> _REQUIRED ACTION_:
Look through the data that follows and work out how many lines contain the string "button". Nothing but that number should be given.

> _RECORDS TO PROCESS_:

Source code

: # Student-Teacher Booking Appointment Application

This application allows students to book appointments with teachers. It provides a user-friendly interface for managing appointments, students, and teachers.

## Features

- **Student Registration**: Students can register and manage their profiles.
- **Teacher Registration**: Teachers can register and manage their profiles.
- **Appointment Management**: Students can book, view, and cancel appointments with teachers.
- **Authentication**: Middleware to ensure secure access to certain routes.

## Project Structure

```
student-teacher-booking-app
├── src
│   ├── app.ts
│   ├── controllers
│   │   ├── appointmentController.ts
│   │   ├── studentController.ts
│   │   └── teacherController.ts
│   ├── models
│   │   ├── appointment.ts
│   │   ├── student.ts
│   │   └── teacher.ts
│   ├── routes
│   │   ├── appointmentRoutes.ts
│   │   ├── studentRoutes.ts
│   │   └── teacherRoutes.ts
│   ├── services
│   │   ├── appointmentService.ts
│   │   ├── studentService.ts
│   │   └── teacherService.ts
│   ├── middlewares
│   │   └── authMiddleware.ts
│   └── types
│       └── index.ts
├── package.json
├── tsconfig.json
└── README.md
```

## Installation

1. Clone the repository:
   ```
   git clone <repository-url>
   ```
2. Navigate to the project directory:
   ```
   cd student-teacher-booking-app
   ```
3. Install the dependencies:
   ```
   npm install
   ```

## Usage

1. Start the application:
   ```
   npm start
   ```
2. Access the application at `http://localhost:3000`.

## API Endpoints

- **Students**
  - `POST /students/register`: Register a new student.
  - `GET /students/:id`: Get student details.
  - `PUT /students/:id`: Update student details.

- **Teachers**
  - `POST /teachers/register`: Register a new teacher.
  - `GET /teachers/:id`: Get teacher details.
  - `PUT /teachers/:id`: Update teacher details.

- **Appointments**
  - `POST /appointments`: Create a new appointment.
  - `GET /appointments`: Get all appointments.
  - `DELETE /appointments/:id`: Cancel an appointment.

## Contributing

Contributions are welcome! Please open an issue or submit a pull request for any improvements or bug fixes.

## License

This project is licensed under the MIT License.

==

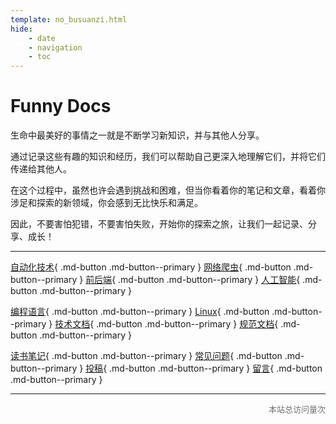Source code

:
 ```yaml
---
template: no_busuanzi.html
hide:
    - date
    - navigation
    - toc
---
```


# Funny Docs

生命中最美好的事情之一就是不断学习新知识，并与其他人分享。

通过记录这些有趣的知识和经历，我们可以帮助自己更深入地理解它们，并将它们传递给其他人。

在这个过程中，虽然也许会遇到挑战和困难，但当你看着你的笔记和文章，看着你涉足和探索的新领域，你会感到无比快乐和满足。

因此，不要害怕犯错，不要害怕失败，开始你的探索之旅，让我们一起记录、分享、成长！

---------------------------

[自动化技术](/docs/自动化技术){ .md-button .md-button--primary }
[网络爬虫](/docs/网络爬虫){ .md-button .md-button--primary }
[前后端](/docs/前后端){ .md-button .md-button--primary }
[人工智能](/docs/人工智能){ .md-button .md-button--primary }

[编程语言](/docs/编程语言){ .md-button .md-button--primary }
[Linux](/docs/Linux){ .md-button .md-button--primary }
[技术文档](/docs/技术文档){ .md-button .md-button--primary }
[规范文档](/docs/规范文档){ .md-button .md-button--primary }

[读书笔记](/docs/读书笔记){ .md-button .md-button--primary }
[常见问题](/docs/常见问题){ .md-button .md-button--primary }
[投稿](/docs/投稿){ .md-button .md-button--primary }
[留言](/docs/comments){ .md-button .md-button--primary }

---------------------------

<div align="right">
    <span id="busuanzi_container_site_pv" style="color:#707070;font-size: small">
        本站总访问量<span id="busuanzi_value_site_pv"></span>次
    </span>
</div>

* * *

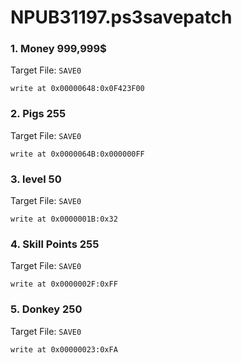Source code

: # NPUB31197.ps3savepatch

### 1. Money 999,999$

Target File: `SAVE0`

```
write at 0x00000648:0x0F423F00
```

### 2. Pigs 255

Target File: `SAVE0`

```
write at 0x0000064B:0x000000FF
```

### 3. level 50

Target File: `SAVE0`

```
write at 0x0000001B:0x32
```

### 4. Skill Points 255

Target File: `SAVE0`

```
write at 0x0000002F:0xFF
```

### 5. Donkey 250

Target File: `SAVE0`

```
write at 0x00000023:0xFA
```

> _ANSWER SECTION_:
12